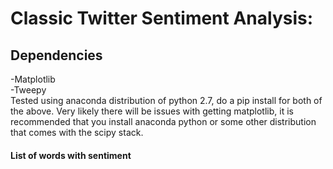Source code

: Classic Twitter Sentiment Analysis:
==================================
<h2>Dependencies</h2>
-Matplotlib <br>
-Tweepy <br>
Tested using anaconda distribution of python 2.7, do a pip install for both of the above. Very likely there will be issues with getting matplotlib, it is recommended that you install anaconda python or some other distribution that comes with the scipy stack.
<h4>List of words with sentiment</h4>
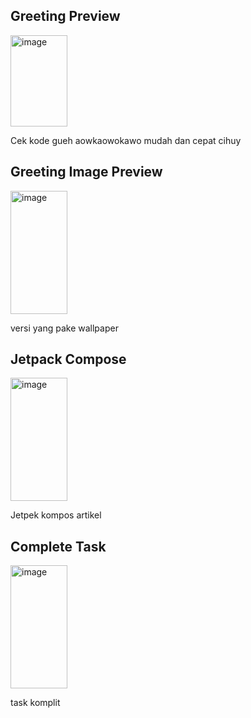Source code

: ## Greeting Preview
<img width="91" height="146" alt="image" src="https://github.com/user-attachments/assets/93a66f34-68fd-463c-b861-a4adde3c7f65" />

Cek kode gueh aowkaowokawo mudah dan cepat cihuy

## Greeting Image Preview
<img width="91" height="197" alt="image" src="https://github.com/user-attachments/assets/c4172175-e7eb-46c5-b4bf-e87a31ad1459" />

versi yang pake wallpaper

## Jetpack Compose
<img width="91" height="197" alt="image" src="https://github.com/user-attachments/assets/2096b908-d07e-4054-92ba-3e68e098d105" />

Jetpek kompos artikel

## Complete Task
<img width="91" height="197" alt="image" src="https://github.com/user-attachments/assets/96c0b721-042d-4d8f-b995-8c091de2a134" />

task komplit
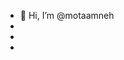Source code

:- 👋 Hi, I’m @motaamneh
-
- 
- 

<!---
motaamneh/motaamneh is a ✨ special ✨ repository because its `README.md` (this file) appears on your GitHub profile.
You can click the Preview link to take a look at your changes.
--->
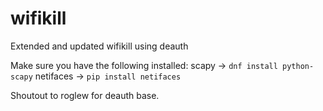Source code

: # wifikill
Extended and updated wifikill using deauth

Make sure you have the following installed:
scapy -> `dnf install python-scapy`
netifaces -> `pip install netifaces`

Shoutout to roglew for deauth base.

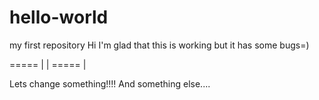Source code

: # hello-world
my first repository
Hi I'm glad that this is working but it has some bugs=)


===== |
       |
===== |


Lets change something!!!!
And something else....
**********
Task brief | Would you repeat each line of the listing exactly, skipping any picture?

Output |
Source code

: Classic Twitter Sentiment Analysis:
==================================
<h2>Dependencies</h2>
-Matplotlib <br>
-Tweepy <br>
Tested using anaconda distribution of python 2.7, do a pip install for both of the above. Very likely there will be issues with getting matplotlib, it is recommended that you install anaconda python or some other distribution that comes with the scipy stack.
<h4>List of words with sentiment</h4>
Source code

: ## Greeting Preview
<img width="91" height="146" alt="image" src="https://github.com/user-attachments/assets/93a66f34-68fd-463c-b861-a4adde3c7f65" />

Cek kode gueh aowkaowokawo mudah dan cepat cihuy

## Greeting Image Preview
<img width="91" height="197" alt="image" src="https://github.com/user-attachments/assets/c4172175-e7eb-46c5-b4bf-e87a31ad1459" />

versi yang pake wallpaper

## Jetpack Compose
<img width="91" height="197" alt="image" src="https://github.com/user-attachments/assets/2096b908-d07e-4054-92ba-3e68e098d105" />

Jetpek kompos artikel

## Complete Task
<img width="91" height="197" alt="image" src="https://github.com/user-attachments/assets/96c0b721-042d-4d8f-b995-8c091de2a134" />

task komplit
Source code

:- 👋 Hi, I’m @motaamneh
-
- 
- 

<!---
motaamneh/motaamneh is a ✨ special ✨ repository because its `README.md` (this file) appears on your GitHub profile.
You can click the Preview link to take a look at your changes.
--->
Source code

: # wifikill
Extended and updated wifikill using deauth

Make sure you have the following installed:
scapy -> `dnf install python-scapy`
netifaces -> `pip install netifaces`

Shoutout to roglew for deauth base.

Source code

: # hello-world
my first repository
Hi I'm glad that this is working but it has some bugs=)


===== |
       |
===== |


Lets change something!!!!
And something else....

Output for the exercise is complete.